◆ Brief: Take every line from the records below that includes the word "Apple".
*** Opening of Supplied material ***
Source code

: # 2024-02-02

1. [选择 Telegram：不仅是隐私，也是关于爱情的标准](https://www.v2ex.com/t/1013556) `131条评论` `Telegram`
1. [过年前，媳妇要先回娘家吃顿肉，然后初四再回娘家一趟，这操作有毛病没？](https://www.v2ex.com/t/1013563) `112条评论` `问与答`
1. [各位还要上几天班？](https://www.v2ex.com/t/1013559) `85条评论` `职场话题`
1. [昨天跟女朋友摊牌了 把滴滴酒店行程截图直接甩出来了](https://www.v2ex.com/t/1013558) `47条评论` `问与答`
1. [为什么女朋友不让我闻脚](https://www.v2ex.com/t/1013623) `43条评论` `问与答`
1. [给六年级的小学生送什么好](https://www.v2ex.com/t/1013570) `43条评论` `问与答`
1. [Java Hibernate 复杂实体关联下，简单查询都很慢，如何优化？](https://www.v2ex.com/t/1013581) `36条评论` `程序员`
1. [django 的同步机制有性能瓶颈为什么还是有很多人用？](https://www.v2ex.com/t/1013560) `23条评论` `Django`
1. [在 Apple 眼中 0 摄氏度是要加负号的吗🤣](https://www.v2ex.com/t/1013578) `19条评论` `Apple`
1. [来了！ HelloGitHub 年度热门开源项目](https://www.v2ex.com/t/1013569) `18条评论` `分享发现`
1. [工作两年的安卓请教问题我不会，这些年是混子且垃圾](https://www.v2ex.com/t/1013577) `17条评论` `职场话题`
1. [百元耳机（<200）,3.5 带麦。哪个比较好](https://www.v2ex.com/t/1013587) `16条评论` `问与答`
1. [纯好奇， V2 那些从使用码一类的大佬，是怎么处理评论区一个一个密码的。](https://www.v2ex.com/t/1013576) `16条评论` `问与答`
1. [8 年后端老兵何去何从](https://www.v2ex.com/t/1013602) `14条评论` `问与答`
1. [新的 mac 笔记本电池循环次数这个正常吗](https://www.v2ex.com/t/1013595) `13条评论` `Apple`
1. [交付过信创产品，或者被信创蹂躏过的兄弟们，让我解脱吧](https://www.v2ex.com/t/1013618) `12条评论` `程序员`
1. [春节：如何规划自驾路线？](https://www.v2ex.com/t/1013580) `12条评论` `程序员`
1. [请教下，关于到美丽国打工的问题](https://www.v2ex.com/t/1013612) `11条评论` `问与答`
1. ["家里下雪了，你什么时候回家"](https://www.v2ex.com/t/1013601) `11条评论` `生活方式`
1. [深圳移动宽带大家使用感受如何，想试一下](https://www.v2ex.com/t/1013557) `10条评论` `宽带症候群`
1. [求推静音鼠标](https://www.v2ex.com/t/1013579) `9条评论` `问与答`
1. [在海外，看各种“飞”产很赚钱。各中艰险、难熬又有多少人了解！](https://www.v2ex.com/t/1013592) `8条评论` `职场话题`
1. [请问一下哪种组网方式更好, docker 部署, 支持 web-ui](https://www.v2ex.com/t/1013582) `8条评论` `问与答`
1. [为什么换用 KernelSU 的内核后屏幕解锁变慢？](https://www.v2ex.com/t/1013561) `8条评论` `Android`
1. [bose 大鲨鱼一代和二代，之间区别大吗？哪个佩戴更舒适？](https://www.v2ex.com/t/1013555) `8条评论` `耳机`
*** Close of Supplied material ***
*** Opening of Supplied material ***
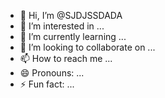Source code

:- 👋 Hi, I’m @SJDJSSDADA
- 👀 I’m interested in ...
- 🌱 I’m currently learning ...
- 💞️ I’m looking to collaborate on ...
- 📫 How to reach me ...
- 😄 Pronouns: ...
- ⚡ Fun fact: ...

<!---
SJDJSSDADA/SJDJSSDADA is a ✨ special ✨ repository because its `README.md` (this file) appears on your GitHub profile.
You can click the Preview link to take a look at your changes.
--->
*** Close of Supplied material ***
◆ Response below:
1. [在 Apple 眼中 0 摄氏度是要加负号的吗🤣](https://www.v2ex.com/t/1013578) `19条评论` `Apple`
1. [新的 mac 笔记本电池循环次数这个正常吗](https://www.v2ex.com/t/1013595) `13条评论` `Apple`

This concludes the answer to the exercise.